Take a walk through the ruins of the ancient city of Ephesus, once a foremost centre of the arts, science, and religion
The well-done drawing illustrates the magnitude of Ephesus.

History

Ephesus enters history in the mid-7th century BCE when it was attacked by the Cimmerians. Unlike its neighbor, Magnesia, it survived the attacks. For part of the early 6th century, the city was under tyrants. Though allied by marriage to the kings of Lydia, its people could not hold back the Lydian Croesus, who asserted a general suzerainty over the city. He did, however, present many columns and some golden cows for a new and splendid rebuilding of the Artemiseum (Temple of Artemis). According to Strabo, the Ephesians began to live in the plain, and to this period, too, should be allotted the redrafting of the laws, said to have been the work of an Athenian, Aristarchus. Ephesus soon submitted to Cyrus of Persia. Early in the Ionian revolt (499–493 BCE) against the Persians, Ephesus served as a base for an Ionian attack on Sardis, but it is not mentioned again until 494 when the Ephesians massacred the Chiot survivors of the Battle of Lade. The massacre may have occurred because Ephesus was a commercial rival of the chief rebels, Chios and Miletus. Ephesus maintained friendly relations with Persia for about 50 years: in 478, Xerxes, returning from his failure in Greece, honored Artemis of Ephesus, although he sacked other Ionian shrines and left his children for safety in Ephesus, and Themistocles landed there in the 460s on his flight to Persia. But after 454, Ephesus appears as a regular tributary of Athens. Great Ephesians up to this time had been Callinus, the earliest Greek elegist (mid-7th century BCE), the satirist Hipponax, and the famous philosopher Heracleitus, one of the Basilids.

Ephesus shared in a general revolt of 412 BCE against Athens, siding with Sparta in the Second Peloponnesian War, and remained an effective ally of Sparta down to the end of the war. Threatened by Persia after 403, Ephesus served in 396 as the headquarters of King Agesilaus of Sparta. In 394, the Ephesians deserted to Conon’s anti-Spartan maritime league, but by 387, the city was again in Spartan hands and was handed by Antalcidas to Persia.
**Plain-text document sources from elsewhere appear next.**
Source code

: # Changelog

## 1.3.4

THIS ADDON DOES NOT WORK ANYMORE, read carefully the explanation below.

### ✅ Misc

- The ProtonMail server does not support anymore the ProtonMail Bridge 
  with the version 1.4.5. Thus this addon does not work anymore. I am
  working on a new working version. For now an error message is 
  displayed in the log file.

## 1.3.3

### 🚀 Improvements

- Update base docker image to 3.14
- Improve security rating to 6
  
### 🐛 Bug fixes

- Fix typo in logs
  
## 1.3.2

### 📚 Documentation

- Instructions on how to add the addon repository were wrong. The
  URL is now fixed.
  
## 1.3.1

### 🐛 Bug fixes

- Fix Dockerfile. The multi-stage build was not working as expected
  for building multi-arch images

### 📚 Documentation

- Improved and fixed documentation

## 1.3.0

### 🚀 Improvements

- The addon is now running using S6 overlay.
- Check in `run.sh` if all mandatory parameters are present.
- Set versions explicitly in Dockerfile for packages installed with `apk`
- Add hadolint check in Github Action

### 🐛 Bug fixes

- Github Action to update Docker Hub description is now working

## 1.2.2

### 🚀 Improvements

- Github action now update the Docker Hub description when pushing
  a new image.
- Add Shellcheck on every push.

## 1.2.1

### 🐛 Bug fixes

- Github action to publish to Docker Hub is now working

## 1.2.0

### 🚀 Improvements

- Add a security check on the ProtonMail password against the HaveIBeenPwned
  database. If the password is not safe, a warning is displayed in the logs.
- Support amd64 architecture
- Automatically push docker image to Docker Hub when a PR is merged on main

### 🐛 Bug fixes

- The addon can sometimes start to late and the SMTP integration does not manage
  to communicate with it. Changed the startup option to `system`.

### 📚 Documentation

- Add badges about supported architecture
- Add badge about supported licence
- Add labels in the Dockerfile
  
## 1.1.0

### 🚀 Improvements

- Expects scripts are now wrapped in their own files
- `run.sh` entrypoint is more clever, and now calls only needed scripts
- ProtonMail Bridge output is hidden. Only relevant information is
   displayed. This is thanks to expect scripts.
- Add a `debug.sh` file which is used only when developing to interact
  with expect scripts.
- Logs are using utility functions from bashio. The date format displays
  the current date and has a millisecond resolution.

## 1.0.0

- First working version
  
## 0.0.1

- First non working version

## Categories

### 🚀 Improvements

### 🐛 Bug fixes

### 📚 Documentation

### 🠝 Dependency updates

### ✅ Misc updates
There followed the pro-Persian tyranny of Syrphax and his family, who were stoned to death in 333 on Alexander the Great’s taking the city. After 50 years of fluctuating fortune, Ephesus was conquered by the Macedonian general Lysimachus and resettled around Coressus and Pion (286–281 BCE). Lysimachus introduced colonists from Lebedus and Colophon and renamed the city after his wife, Arsinoo—a name soon dropped. This was the beginning of Ephesus’s Hellenistic prosperity. It became conspicuous for the abundance of its coinage.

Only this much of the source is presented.